:: Input data
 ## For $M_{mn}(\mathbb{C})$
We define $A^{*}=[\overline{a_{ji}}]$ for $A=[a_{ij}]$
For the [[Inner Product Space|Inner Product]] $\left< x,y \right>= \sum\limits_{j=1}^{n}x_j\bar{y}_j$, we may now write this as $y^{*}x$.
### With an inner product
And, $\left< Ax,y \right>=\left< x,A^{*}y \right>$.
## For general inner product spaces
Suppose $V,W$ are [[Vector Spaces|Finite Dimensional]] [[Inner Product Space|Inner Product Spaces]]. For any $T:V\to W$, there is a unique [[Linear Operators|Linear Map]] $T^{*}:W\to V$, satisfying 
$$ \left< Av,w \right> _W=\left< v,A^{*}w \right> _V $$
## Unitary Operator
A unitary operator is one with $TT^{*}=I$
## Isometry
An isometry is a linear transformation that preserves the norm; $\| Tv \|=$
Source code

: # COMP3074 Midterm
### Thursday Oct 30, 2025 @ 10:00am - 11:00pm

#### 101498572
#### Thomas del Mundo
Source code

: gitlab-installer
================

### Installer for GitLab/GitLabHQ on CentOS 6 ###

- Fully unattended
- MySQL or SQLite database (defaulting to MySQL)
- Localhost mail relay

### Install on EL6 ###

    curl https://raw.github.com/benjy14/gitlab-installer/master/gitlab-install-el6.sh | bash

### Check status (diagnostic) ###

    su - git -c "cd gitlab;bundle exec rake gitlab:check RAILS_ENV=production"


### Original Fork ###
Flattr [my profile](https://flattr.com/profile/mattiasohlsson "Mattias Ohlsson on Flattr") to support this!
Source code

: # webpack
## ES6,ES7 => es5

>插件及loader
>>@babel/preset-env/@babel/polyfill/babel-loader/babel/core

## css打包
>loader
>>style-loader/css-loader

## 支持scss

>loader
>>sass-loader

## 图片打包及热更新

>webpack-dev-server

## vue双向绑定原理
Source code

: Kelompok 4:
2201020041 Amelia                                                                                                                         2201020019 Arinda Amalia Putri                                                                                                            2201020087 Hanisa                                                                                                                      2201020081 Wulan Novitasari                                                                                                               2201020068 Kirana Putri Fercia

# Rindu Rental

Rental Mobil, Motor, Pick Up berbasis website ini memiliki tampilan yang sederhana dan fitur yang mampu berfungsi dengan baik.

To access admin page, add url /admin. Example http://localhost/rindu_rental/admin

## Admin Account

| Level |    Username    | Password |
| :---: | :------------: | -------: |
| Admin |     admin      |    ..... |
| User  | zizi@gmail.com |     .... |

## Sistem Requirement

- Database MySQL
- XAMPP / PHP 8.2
::::
- _Problem statement_
Taking the entries above, restate exactly those lines that fall between the line with "Av,w \right> _W=\left<" and the line with "- Fully unattended", keeping both of those lines too.

- _Finished exercise_
$$ \left< Av,w \right> _W=\left< v,A^{*}w \right> _V $$
## Unitary Operator
A unitary operator is one with $TT^{*}=I$
## Isometry
An isometry is a linear transformation that preserves the norm; $\| Tv \|=$
Source code

: # COMP3074 Midterm
### Thursday Oct 30, 2025 @ 10:00am - 11:00pm

#### 101498572
#### Thomas del Mundo
Source code

: gitlab-installer
================

### Installer for GitLab/GitLabHQ on CentOS 6 ###

- Fully unattended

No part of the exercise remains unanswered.